Supplied data

§ §

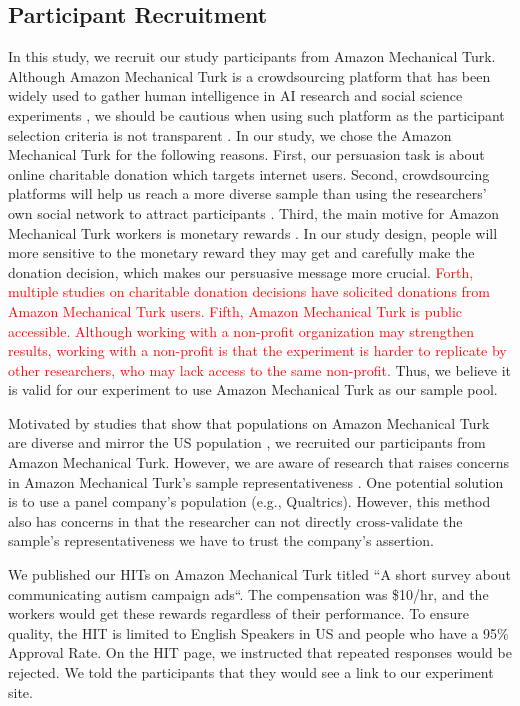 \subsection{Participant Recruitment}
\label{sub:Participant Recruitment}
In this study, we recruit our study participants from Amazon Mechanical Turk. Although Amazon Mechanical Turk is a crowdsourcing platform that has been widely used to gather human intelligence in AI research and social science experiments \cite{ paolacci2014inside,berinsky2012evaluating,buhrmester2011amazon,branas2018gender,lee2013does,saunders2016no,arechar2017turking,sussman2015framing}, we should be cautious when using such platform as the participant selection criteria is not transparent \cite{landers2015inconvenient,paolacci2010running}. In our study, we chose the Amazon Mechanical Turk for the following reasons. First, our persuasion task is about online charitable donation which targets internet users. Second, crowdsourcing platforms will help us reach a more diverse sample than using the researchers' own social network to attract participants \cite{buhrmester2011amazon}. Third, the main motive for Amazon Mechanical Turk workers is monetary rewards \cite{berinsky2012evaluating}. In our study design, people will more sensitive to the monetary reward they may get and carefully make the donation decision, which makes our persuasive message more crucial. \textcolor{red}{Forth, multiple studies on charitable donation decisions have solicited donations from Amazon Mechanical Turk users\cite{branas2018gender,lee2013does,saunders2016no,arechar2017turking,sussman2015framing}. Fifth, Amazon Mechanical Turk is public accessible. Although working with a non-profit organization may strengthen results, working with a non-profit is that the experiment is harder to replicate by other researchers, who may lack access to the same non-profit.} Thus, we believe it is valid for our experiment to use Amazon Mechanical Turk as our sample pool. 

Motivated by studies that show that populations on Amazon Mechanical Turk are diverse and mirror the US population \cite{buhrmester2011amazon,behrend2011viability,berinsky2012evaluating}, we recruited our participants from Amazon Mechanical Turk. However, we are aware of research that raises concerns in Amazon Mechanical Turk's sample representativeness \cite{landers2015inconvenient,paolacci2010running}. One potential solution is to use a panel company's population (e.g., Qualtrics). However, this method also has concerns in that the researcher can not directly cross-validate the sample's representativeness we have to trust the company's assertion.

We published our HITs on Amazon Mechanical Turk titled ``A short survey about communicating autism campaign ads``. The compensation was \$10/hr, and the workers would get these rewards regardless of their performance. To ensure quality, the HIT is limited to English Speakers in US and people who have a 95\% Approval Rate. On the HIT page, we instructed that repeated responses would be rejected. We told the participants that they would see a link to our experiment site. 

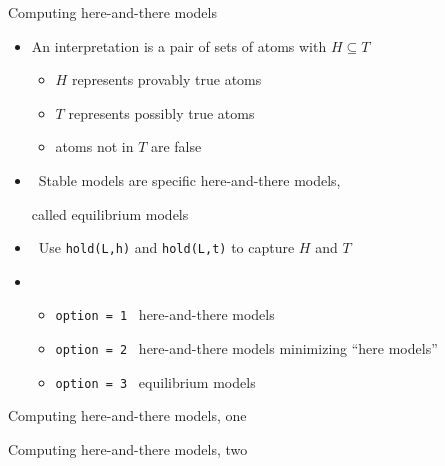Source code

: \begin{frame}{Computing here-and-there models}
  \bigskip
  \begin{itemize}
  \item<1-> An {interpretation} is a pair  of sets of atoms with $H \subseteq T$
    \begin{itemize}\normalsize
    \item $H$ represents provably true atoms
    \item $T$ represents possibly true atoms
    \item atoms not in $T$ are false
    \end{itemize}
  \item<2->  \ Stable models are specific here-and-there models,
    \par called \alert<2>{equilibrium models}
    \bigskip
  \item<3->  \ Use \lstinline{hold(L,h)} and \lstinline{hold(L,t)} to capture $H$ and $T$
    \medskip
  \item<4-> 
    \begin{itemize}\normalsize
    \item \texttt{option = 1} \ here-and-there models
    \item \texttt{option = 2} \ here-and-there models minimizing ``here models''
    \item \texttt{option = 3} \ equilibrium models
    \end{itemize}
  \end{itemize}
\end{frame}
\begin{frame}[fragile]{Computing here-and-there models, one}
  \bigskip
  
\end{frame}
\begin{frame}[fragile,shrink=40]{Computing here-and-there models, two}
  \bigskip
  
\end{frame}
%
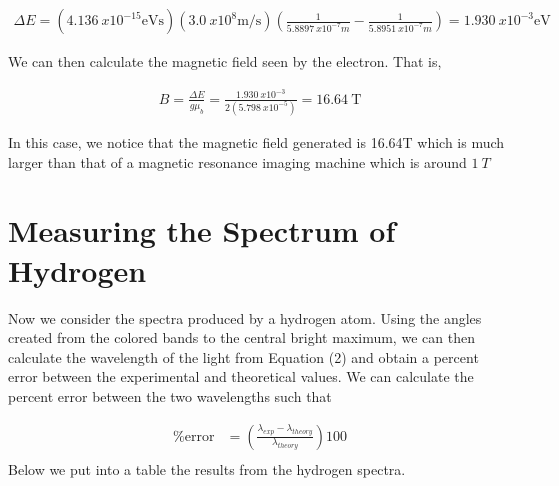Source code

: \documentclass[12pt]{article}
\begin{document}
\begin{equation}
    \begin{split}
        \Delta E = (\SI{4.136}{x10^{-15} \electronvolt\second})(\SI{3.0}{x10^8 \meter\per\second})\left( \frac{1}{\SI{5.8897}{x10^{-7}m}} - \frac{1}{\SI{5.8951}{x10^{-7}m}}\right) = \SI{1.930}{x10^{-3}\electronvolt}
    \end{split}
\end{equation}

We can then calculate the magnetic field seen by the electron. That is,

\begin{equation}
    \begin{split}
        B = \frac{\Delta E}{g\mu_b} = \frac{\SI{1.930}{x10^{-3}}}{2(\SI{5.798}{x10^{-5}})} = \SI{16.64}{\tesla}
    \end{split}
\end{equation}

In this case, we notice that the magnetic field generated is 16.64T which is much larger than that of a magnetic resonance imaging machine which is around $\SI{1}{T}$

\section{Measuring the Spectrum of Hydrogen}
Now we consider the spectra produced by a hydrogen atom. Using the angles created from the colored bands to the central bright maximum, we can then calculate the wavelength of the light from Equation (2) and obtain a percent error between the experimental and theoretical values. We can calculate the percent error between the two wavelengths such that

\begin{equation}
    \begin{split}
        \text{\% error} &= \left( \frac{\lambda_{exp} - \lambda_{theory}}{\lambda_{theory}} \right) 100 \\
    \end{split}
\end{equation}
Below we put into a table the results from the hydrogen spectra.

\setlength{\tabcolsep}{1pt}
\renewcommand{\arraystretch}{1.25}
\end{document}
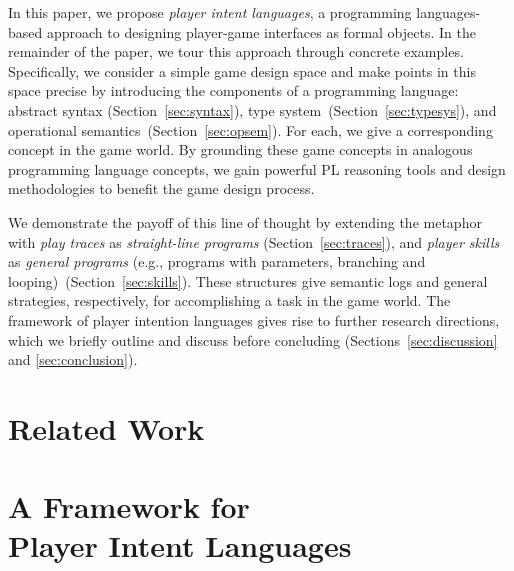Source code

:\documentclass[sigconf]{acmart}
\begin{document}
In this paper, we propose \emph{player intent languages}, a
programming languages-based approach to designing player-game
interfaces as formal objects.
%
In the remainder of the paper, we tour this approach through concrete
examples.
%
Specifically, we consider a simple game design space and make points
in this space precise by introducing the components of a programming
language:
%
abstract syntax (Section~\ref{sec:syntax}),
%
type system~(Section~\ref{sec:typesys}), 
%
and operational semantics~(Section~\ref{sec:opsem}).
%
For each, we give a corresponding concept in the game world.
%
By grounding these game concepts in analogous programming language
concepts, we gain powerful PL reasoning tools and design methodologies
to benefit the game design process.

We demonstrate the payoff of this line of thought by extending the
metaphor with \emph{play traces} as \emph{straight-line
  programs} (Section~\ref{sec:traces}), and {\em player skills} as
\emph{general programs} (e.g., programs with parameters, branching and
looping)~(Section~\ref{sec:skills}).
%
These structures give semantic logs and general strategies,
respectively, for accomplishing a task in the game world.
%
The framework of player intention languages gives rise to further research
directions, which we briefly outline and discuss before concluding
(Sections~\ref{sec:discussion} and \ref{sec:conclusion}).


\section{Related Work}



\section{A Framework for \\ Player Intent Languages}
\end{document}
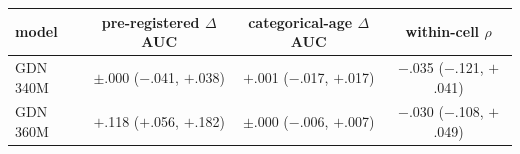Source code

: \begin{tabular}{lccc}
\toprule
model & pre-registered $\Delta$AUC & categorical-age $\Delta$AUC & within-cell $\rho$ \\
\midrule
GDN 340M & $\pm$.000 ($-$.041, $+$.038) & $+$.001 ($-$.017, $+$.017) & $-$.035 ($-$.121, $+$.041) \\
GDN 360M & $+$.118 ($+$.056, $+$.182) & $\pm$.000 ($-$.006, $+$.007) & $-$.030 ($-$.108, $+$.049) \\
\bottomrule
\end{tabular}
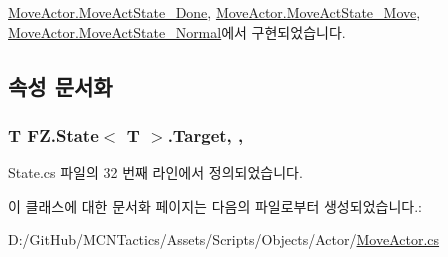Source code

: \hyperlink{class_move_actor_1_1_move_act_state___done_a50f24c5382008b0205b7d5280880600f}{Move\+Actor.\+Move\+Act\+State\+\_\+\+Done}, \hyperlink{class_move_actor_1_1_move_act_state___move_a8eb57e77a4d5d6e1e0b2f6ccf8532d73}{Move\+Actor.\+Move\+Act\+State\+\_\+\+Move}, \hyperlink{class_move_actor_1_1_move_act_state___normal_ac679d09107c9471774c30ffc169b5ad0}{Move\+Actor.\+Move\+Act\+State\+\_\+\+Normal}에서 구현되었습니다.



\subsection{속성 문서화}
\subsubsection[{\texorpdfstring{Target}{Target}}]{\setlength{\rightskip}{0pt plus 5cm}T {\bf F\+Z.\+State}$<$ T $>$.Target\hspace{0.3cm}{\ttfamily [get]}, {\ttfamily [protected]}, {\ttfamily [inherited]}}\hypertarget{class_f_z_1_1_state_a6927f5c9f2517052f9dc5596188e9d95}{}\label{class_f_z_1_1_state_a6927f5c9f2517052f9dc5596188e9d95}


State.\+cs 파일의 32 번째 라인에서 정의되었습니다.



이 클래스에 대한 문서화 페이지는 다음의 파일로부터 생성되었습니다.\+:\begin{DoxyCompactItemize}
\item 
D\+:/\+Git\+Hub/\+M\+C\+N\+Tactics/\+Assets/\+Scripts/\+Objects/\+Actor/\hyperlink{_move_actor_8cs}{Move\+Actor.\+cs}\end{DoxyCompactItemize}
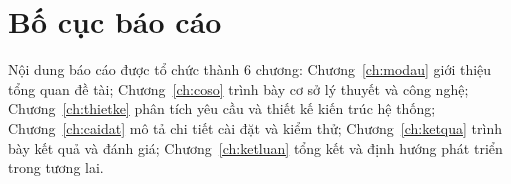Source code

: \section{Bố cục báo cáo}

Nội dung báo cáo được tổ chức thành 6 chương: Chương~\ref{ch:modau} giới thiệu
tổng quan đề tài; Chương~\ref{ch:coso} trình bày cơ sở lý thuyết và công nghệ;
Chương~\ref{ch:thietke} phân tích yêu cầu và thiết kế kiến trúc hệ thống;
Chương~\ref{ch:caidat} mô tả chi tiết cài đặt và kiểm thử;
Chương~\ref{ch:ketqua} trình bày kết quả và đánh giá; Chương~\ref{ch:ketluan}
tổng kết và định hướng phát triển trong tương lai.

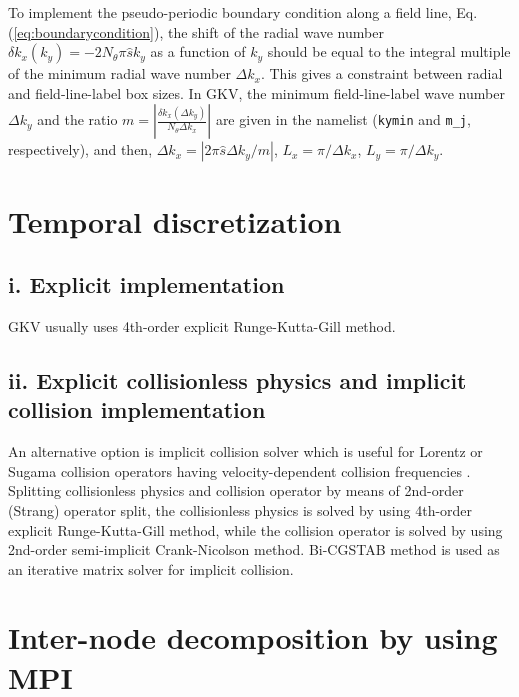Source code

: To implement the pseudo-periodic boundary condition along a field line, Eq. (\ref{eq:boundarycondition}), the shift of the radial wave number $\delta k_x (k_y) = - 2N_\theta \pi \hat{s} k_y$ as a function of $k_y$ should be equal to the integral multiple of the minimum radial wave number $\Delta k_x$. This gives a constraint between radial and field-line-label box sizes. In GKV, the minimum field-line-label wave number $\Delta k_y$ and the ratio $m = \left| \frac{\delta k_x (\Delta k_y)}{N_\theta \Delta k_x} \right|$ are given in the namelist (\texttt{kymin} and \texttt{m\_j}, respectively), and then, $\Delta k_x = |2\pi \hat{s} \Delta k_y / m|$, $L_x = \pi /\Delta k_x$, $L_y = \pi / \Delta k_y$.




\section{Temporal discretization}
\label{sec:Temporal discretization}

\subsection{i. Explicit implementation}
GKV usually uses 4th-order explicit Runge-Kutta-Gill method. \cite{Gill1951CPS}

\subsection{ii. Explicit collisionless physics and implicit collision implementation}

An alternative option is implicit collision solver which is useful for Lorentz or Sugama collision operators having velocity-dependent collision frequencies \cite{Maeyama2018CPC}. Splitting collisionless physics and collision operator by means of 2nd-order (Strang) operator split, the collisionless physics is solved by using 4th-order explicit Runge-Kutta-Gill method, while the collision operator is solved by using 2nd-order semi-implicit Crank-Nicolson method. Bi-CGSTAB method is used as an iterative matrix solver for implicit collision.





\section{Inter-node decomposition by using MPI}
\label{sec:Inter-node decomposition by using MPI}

§ §

Your instructions
Every line in the records above with the string "atoms" in it should be shown.

Reply
  \item<1-> An {interpretation} is a pair  of sets of atoms with $H \subseteq T$
    \item $H$ represents provably true atoms
    \item $T$ represents possibly true atoms
    \item atoms not in $T$ are false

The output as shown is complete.